Drywall mud for exterior. Now that's funny. Not for you obv CD, but you gotta admit.

It would be pretty awesome to see a guy mudding and taping cracks on exterior brick walls with the stuff.

"You should always use paper tape on cracks! Not the mesh stuff! Won't hold up!"


----------



## PACman (Oct 24, 2014)

cdpainting said:


> Pac, we like I said has been our last 4 exteriors to bid on. I've never seen it before used outside.
> 
> This is a very high traffic pizza joint, very busy downtown and was painted by a worse hack than depot or Lowe's would offer.

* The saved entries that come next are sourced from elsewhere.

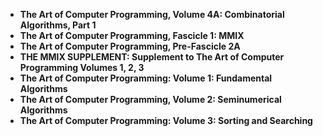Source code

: <ul>
 <li><b><a target="_blank" href="https://github.com/manjunath5496/The-Art-of-Computer-Programming-Books/blob/master/aoc(1).pdf" style="text-decoration:none;">The Art of Computer Programming, Volume 4A: Combinatorial Algorithms, Part 1</a></b></li>
  
<li><b><a target="_blank" href="https://github.com/manjunath5496/The-Art-of-Computer-Programming-Books/blob/master/aoc(2).pdf" style="text-decoration:none;">The Art of Computer Programming, Fascicle 1: MMIX </a></b></li>  
  
<li><b><a target="_blank" href="https://github.com/manjunath5496/The-Art-of-Computer-Programming-Books/blob/master/aoc(3).pdf" style="text-decoration:none;">The Art of Computer Programming, Pre-Fascicle 2A</a></b></li>

 
<li><b><a target="_blank" href="https://github.com/manjunath5496/The-Art-of-Computer-Programming-Books/blob/master/aoc(4).pdf" style="text-decoration:none;">THE MMIX SUPPLEMENT: Supplement to The Art of Computer Programming Volumes 1, 2, 3</a></b></li>
                               
  <li><b><a target="_blank" href="https://github.com/manjunath5496/The-Art-of-Computer-Programming-Books/blob/master/aoc(5).pdf" style="text-decoration:none;">The Art of Computer Programming: Volume 1: Fundamental Algorithms  </a></b></li>   

 <li><b><a target="_blank" href="https://github.com/manjunath5496/The-Art-of-Computer-Programming-Books/blob/master/aoc(6).pdf" style="text-decoration:none;">The Art of Computer Programming, Volume 2: Seminumerical Algorithms</a></b></li>
                <li><b><a target="_blank" href="https://github.com/manjunath5496/The-Art-of-Computer-Programming-Books/blob/master/aoc(7).pdf" style="text-decoration:none;">The Art of Computer Programming: Volume 3: Sorting and Searching</a></b></li>  
         
</ul>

Oh. It was done on a slow pizza day by stoned pizza delivery drivers. I get it. But really? Worse the Home Depot or Lowe's?


----------



## Seth The Painter (Jun 24, 2015)

Sometimes you think you seen it all then you come here. Joint compound? Outside? Really? That's just pathetic imo.


----------



## Jmayspaint (Mar 26, 2013)

Seth The Painter said:


> Sometimes you think you seen it all then you come here. Joint compound? Outside? Really? That's just pathetic imo.



Lol, I know. A while back I looked at a job where the HO has skim coated the top of the handrail on his deck with JC and painted over it with Behr! Needless to say, it went all to pieces in a couple months. The guy just couldn't figure out what went wrong


----------



## Seth The Painter (Jun 24, 2015)

A job I'm working on now a painter got paid 30000 for a trim pack and got paint everywhere and did a very bad job. I put the video on here. Did you see it?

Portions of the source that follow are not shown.